The evening offered us Tavener’s Exhortation and Kohima, tightly bound beautiful harmonies, requiring two unaccompanied choruses. This was followed by the Fauré Requiem and a second half entirely given to Vaughan Williams’ Dona Nobis Pacem.
In addition to the choral work Mr Davis demonstrated orchestral skills with a performance of the Barber Adagio for Strings, originally written for string quartet. The work is noted for its lovely arched forms and changing meter. Given its ubiquity (said to be America’s most popular and most played orchestral work), this performance was surprisingly moving, the sonorous mezzo cello line simply outstanding in the middle section.
The Fauré Requiem which followed was possibly the best performance of the work I have heard yet. The Hexham Orpheus produced near perfect symmetry; there was a barely perceptible blip in the Agnus Dei section. A choir this size must exercise great skill to achieve pianissimo, forte and sforzando, without undue dramatic effect so undesirable in this particular Requiem. The orchestra was extraordinarily empathic and the synchrony between the two groups prevailed throughout. A lovely rendition.

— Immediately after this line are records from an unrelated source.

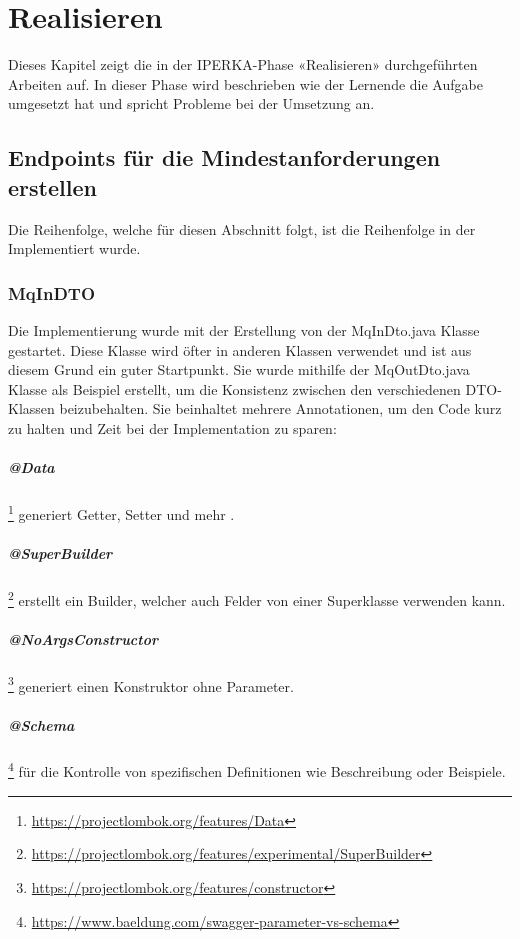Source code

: \chapter{Realisieren}\label{ch:realisieren}
Dieses Kapitel zeigt die in der IPERKA-Phase «Realisieren» durchgeführten Arbeiten auf. In dieser Phase wird beschrieben wie der Lernende die Aufgabe umgesetzt hat und spricht Probleme bei der Umsetzung an.

\section{Endpoints für die Mindestanforderungen erstellen}
Die Reihenfolge, welche für diesen Abschnitt folgt, ist die Reihenfolge in der Implementiert wurde.

\subsection{MqInDTO}
Die Implementierung wurde mit der Erstellung von der MqInDto.java Klasse gestartet. Diese Klasse wird öfter in anderen Klassen verwendet und ist aus diesem Grund ein guter Startpunkt. Sie wurde mithilfe der MqOutDto.java Klasse als Beispiel erstellt, um die Konsistenz zwischen den verschiedenen DTO-Klassen beizubehalten. Sie beinhaltet mehrere Annotationen, um den Code kurz zu halten und Zeit bei der Implementation zu sparen:
\paragraph{@Data} \footnote{\url{https://projectlombok.org/features/Data}} generiert Getter, Setter und mehr .
\paragraph{@SuperBuilder} \footnote{\url{https://projectlombok.org/features/experimental/SuperBuilder}} erstellt ein Builder, welcher auch Felder von einer Superklasse verwenden kann.
\paragraph{@NoArgsConstructor} \footnote{\url{https://projectlombok.org/features/constructor}} generiert einen Konstruktor ohne Parameter.
\paragraph{@Schema} \footnote{\url{https://www.baeldung.com/swagger-parameter-vs-schema}} für die Kontrolle von spezifischen Definitionen wie Beschreibung oder Beispiele.
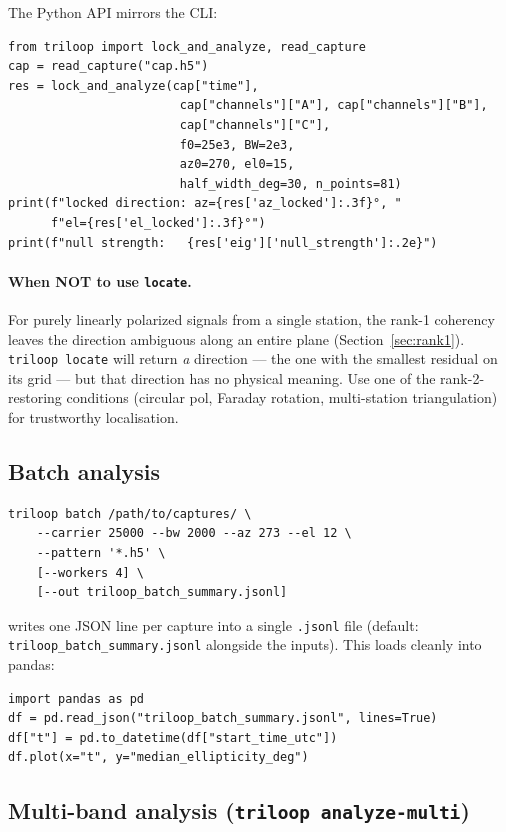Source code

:\documentclass[11pt]{article}
\begin{document}
The Python API mirrors the CLI:
\begin{lstlisting}[style=py]
from triloop import lock_and_analyze, read_capture
cap = read_capture("cap.h5")
res = lock_and_analyze(cap["time"],
                        cap["channels"]["A"], cap["channels"]["B"],
                        cap["channels"]["C"],
                        f0=25e3, BW=2e3,
                        az0=270, el0=15,
                        half_width_deg=30, n_points=81)
print(f"locked direction: az={res['az_locked']:.3f}°, "
      f"el={res['el_locked']:.3f}°")
print(f"null strength:   {res['eig']['null_strength']:.2e}")
\end{lstlisting}

\paragraph{When NOT to use \texttt{locate}.}  For purely linearly
polarized signals from a single station, the rank-1 coherency leaves
the direction ambiguous along an entire plane (Section~\ref{sec:rank1}).
\texttt{triloop locate} will return \emph{a} direction --- the one
with the smallest residual on its grid --- but that direction has no
physical meaning.  Use one of the rank-2-restoring conditions
(circular pol, Faraday rotation, multi-station triangulation) for
trustworthy localisation.

\subsection{Batch analysis}

\begin{lstlisting}[style=shell]
triloop batch /path/to/captures/ \
    --carrier 25000 --bw 2000 --az 273 --el 12 \
    --pattern '*.h5' \
    [--workers 4] \
    [--out triloop_batch_summary.jsonl]
\end{lstlisting}

writes one JSON line per capture into a single \texttt{.jsonl} file
(default: \texttt{triloop\_batch\_summary.jsonl} alongside the inputs).
This loads cleanly into pandas:

\begin{lstlisting}[style=py]
import pandas as pd
df = pd.read_json("triloop_batch_summary.jsonl", lines=True)
df["t"] = pd.to_datetime(df["start_time_utc"])
df.plot(x="t", y="median_ellipticity_deg")
\end{lstlisting}

\subsection{Multi-band analysis (\texttt{triloop analyze-multi})}
\label{sec:multiband}
\end{document}
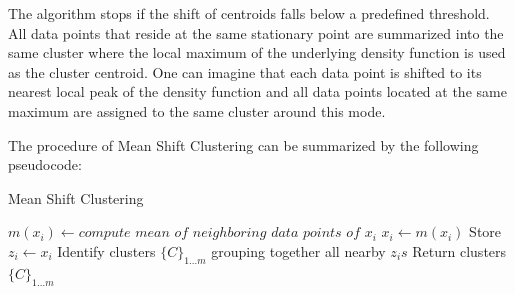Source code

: The algorithm stops if the shift of centroids falls below a predefined threshold. All data points that reside at the same stationary point are summarized into the same cluster where the local maximum of the underlying density function is used as the cluster centroid. 
One can imagine that each data point is shifted to its nearest local peak of the density function and all data points located at the same maximum are assigned to the same cluster around this mode.

The procedure of Mean Shift Clustering can be summarized by the following pseudocode:
\begin{algorithm}[H]
	\caption{Mean Shift Clustering} 
	\begin{algorithmic}[1]
				\State $m(x_{i})\leftarrow compute$ $mean$ $of$ $neighboring$ $data$ $points$ $of$ $x_{i}$
				\State $x_{i}\leftarrow m(x_{i})$
			\EndWhile
			\State Store $z_{i}\leftarrow x_{i}$ 
		\EndFor
		\State Identify clusters $\{C\}_{1\ldots m}$ grouping together all nearby $z_{i}s$ 
		\State Return clusters $\{C\}_{1 \ldots m}$
	\end{algorithmic} 
\end{algorithm}

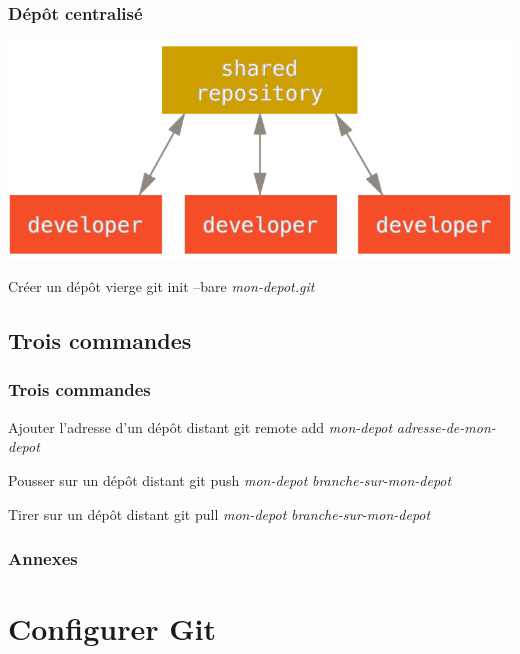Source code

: \documentclass[t,11pt]{beamer}
\begin{document}
\begin{frame}
        \frametitle{D\'ep\^ot centralis\'e}
        \centering
        \includegraphics[width=\linewidth,height=0.8\textheight,keepaspectratio]{./img/centralized_workflow}
        \begin{block}{Cr\'eer un d\'ep\^ot vierge}
                git init --bare \emph{mon-depot.git}
        \end{block}
\end{frame}

\subsection{Trois commandes}

\begin{frame}
        \frametitle{Trois commandes}
        \begin{block}{Ajouter l'adresse d'un d\'ep\^ot distant}
                git remote add \emph{mon-depot} \emph{adresse-de-mon-depot}
        \end{block}
        \begin{block}{Pousser sur un d\'ep\^ot distant}
                git push \emph{mon-depot} \emph{branche-sur-mon-depot}
        \end{block}
        \begin{block}{Tirer sur un d\'ep\^ot distant}
                git pull \emph{mon-depot} \emph{branche-sur-mon-depot}
        \end{block}
\end{frame}

\appendix
\begin{frame}[c]
        \frametitle{Annexes}
        \tableofcontents[hideallsubsections]
\end{frame}

\section{Configurer Git}
\end{document}
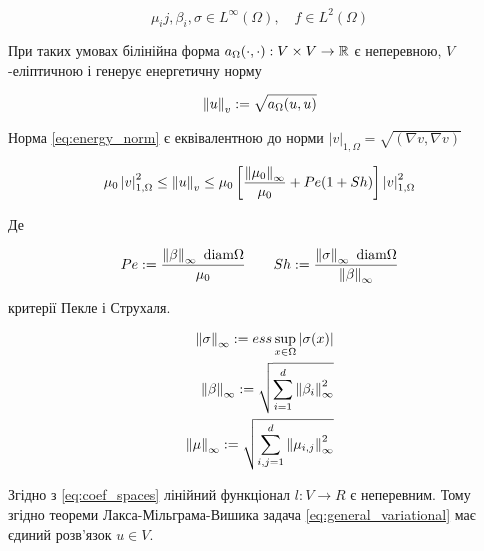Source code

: \begin{equation}\label{eq:coef_spaces}
	\mu_ij, \beta_i, \sigma \in L^\infty(\Omega), \quad f \in L^2(\Omega)
\end{equation}

При таких умовах білінійна форма $a_\Omega (\cdot,\cdot): V \times V  \to \mathbb{R}$ є неперевною, $V$-еліптичною і генерує енергетичну норму

\begin{equation}\label{eq:energy_norm}
	\left\lVert u\right\rVert_v := \sqrt{a_\Omega(u,u)}
\end{equation}

\newcommand{\vonenorm}{\left|v\right|_{1,\Omega}}

Норма \eqref{eq:energy_norm} є еквівалентною до норми $\vonenorm = \sqrt{(\nabla v, \nabla v)}$

\newcommand{\infnorm}[1]{\norm{#1}_\infty}

\begin{equation}\label{eq:norm_equivalence}
	\mu_0 \vonenorm^2 \le \norm{u}_v \le
		\mu_0
			\left[
				\frac{\norm{\mu_0}_\infty}{\mu_0}+Pe(1+Sh)
			\right]
		\vonenorm^2
\end{equation}

Де

\begin{equation}
	Pe:= \frac{\infnorm{\beta} \text{ diam} \Omega}{\mu_0} \qquad
	Sh:= \frac{\infnorm{\sigma} \text{ diam} \Omega}{\infnorm{\beta}}
\end{equation}

критерії Пекле і Струхаля.

\begin{equation}
	\begin{split}
		\infnorm{\sigma} := ess \sup \limits_{x \in \Omega} |\sigma(x)| \\
		\infnorm{\beta} := \sqrt{\sum \limits_{i=1}^d \infnorm{\beta_i}^2} \\
		\infnorm{\mu} := \sqrt{\sum \limits_{i,j=1}^d \infnorm{\mu_{i,j}}^2}
	\end{split}
\end{equation}

\undef{\vonenorm}

Згідно з
\eqref{eq:coef_spaces} лінійний функціонал $l : V \to R$ є неперевним.
Тому згідно теореми Лакса-Мільграма-Вишика задача
\eqref{eq:general_variational} має єдиний розв'язок $u \in V$.
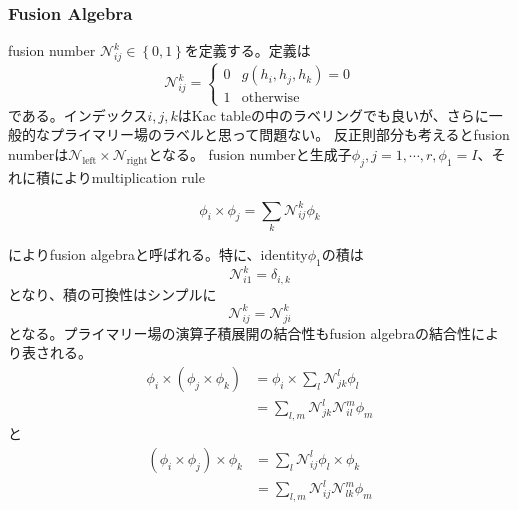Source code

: \documentclass[11pt, aps, longbibliography]{article}
\numberwithin{equation}{section}
\begin{document}
        \subsubsection{Fusion Algebra}
        fusion number $\mathcal{N}_{ij}^k \in \left\{ 0, 1\right\}$を定義する。定義は
        \begin{equation}\label{eq:fusion2-1}
            \mathcal{N}_{ij}^k = \left\{ \begin{array}{ll}
                0 & g(h_i,h_j,h_k)=0 \\ 1 & \text{otherwise}
            \end{array} \right.
        \end{equation}
        である。インデックス$i,j,k$はKac tableの中のラベリングでも良いが、さらに一般的なプライマリー場のラベルと思って問題ない。
        反正則部分も考えるとfusion numberは$\mathcal{N}_{\text{left}}\times \mathcal{N}_{\text{right}}$となる。
        fusion numberと生成子$\phi_j, j=1,\cdots,r, \phi_1 = I$、それに積によりmultiplication rule
        \begin{tcolorbox}
            \begin{equation}\label{eq:fusion2-2}
                \phi_i \times \phi_j = \sum_k \mathcal{N}_{ij}^k \phi_k
            \end{equation}
        \end{tcolorbox}
        によりfusion algebraと呼ばれる。特に、identity$\phi_1$の積は
        \begin{equation}\label{eq:fusion2-3}
            \mathcal{N}_{i1}^k = \delta_{i,k}
        \end{equation}
        となり、積の可換性はシンプルに
        \begin{equation}\label{eq:fusion2-4}
            \mathcal{N}_{ij}^k = \mathcal{N}_{ji}^k
        \end{equation}
        となる。プライマリー場の演算子積展開の結合性もfusion algebraの結合性により表される。
        \begin{align}\label{eq:fusion2-5}
            \phi_i \times (\phi_j \times \phi_k) &= \phi_i \times \sum_{l}\mathcal{N}_{jk}^l \phi_l \\
            &= \sum_{l,m}\mathcal{N}_{jk}^l \mathcal{N}_{il}^m \phi_m
        \end{align}
        と
        \begin{align}\label{eq:fusion2-6}
            (\phi_i \times \phi_j) \times \phi_k &= \sum_l \mathcal{N}_{ij}^l \phi_l \times \phi_k \\
            &= \sum_{l,m}\mathcal{N}_{ij}^l \mathcal{N}_{lk}^m \phi_m
        \end{align}
\end{document}
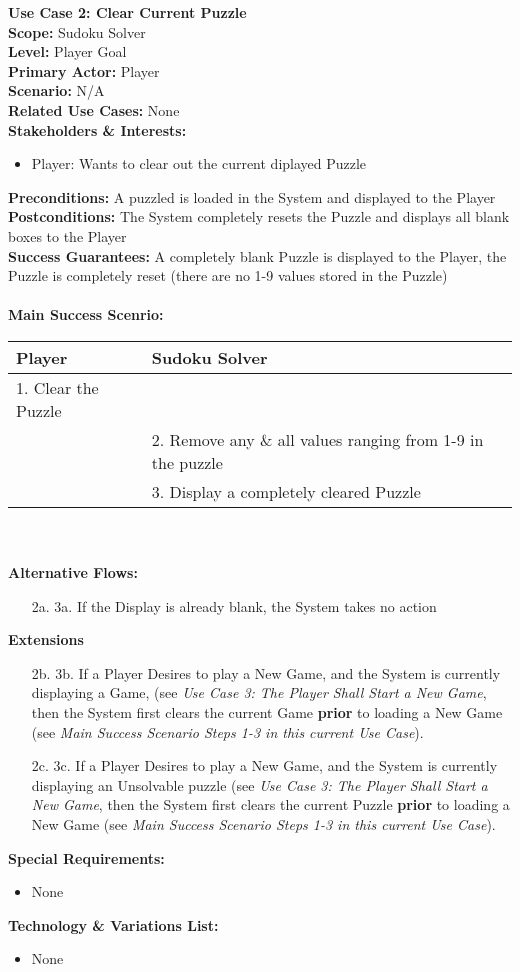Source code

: \documentclass[letterpaper]{article}
\begin{document}
\noindent
\textbf{Use Case 2:  Clear Current Puzzle}\\
\textbf{Scope:  }Sudoku Solver\\
\textbf{Level:  }Player Goal\\
\textbf{Primary Actor:  }Player\\
\textbf{Scenario:  }N/A\\
\textbf{Related Use Cases:  }None\\
\textbf{Stakeholders \& Interests:}
\begin{itemize}
\item Player:  Wants to clear out the current diplayed Puzzle
\end{itemize}
\textbf{Preconditions:  }A puzzled is loaded in the System and
displayed to the Player\\
\textbf{Postconditions:  }The System completely resets the Puzzle and
displays all blank boxes to the Player\\
\textbf{Success Guarantees:  }A completely blank Puzzle is displayed
to the Player, the Puzzle is completely reset (there are no 1-9 values
stored in the Puzzle)\\\\
\textbf{Main Success Scenrio:  }\\
\begin{tabular}{|p{5.75cm}|p{5.75cm}|}\hline
\textbf{Player} & \textbf{Sudoku Solver}\\\hline
1.  Clear the Puzzle &\\\hline
& 2.  Remove any \& all values ranging from 1-9 in the puzzle\\\hline
& 3.  Display a completely cleared Puzzle\\\hline 
\end{tabular}\\\\
\textbf{Alternative Flows:}
\begin{itemize}
\item[2a. 3a. ]If the Display is already blank, the System takes no
action
\end{itemize}
\textbf{Extensions}
\begin{itemize}
\item[2b. 3b. ]If a Player Desires to play a New Game, and the System
is currently displaying a Game, (see \textit{Use Case 3:  The Player
Shall Start a New Game}, then the System first clears the current
Game \textbf{prior} to loading a New Game (see \textit{Main Success
Scenario Steps 1-3 in this current Use Case}).
\item[2c. 3c. ]If a Player Desires to play a New Game, and the System
is currently displaying an Unsolvable puzzle (see \textit{Use Case 3:  
The Player Shall Start a New Game},  then the System first clears the
current Puzzle \textbf{prior} to loading a New Game (see 
\textit{Main Success Scenario Steps 1-3 in this current Use Case}).
\end{itemize}
\textbf{Special Requirements:}
\begin{itemize}
\item None
\end{itemize}
\textbf{Technology \& Variations List:}
\begin{itemize}
\item None
\end{itemize}
\end{document}
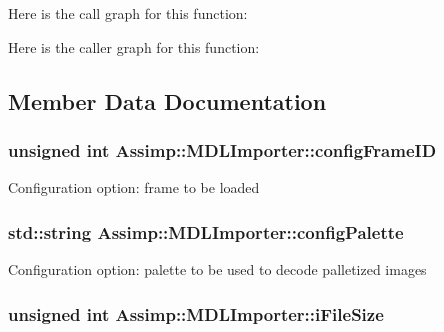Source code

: Here is the call graph for this function\+:




Here is the caller graph for this function\+:




\subsection{Member Data Documentation}
\hypertarget{class_assimp_1_1_m_d_l_importer_a4c132778226da8c47fa3bc964c2cca73}{
\subsubsection[{config\+Frame\+I\+D}]{\setlength{\rightskip}{0pt plus 5cm}unsigned int Assimp\+::\+M\+D\+L\+Importer\+::config\+Frame\+I\+D\hspace{0.3cm}{\ttfamily [protected]}}}\label{class_assimp_1_1_m_d_l_importer_a4c132778226da8c47fa3bc964c2cca73}
Configuration option\+: frame to be loaded \hypertarget{class_assimp_1_1_m_d_l_importer_ab551f430fb4e07102424d27ae788fbf7}{
\subsubsection[{config\+Palette}]{\setlength{\rightskip}{0pt plus 5cm}std\+::string Assimp\+::\+M\+D\+L\+Importer\+::config\+Palette\hspace{0.3cm}{\ttfamily [protected]}}}\label{class_assimp_1_1_m_d_l_importer_ab551f430fb4e07102424d27ae788fbf7}
Configuration option\+: palette to be used to decode palletized images \hypertarget{class_assimp_1_1_m_d_l_importer_a1690abad19b3d5cab5e9880b2fdcfa94}{
\subsubsection[{i\+File\+Size}]{\setlength{\rightskip}{0pt plus 5cm}unsigned int Assimp\+::\+M\+D\+L\+Importer\+::i\+File\+Size\hspace{0.3cm}{\ttfamily [protected]}}}\label{class_assimp_1_1_m_d_l_importer_a1690abad19b3d5cab5e9880b2fdcfa94}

The Tavener Exhortation was a delight to listen to, despite brief asynchrony at each entry phrase, on the part of both choruses. The closing perfectly pitched whispered ethereal chord was enchanting and reflected the magnificent control of the stunning lead soprano on the night, Hannah Reynolds.
Hannah Reynolds and Nick Forbes, lead baritone, then brought their substantial talents to bear on the finale and major work of the night.
Vaughan Williams composed the Dona Nobis Pacem after the First World War, when there were ominous indications of a second major conflict. It is a prayer for peace with texts taken from the Mass, poems by Walt Whitman, a political speech, and sections of the Bible.
The Vaughan Williams is undoubtedly challenging for the listener. Alternatively, sombre or uplifting, the music at times is counter-intuitive and disconcerting. The piece demands substantial brass and percussive sounds at times, while at others there is no more than a single haunting soprano chant. Harmonies when present are unmistakably Vaughan Williams, and do bring one back to the comfort of familiarity. I simply cannot imagine what it must have taken to put this piece together; it was an absolute triumph of vocal talent and versatility and tight conducting.
The Hexham Orpheus could probably have been said to have “come of age” with this latest concert, had Glenn Davis not also brought them through the Chichester Carols, not that long ago. He has an innate musicality which is enviable and unique.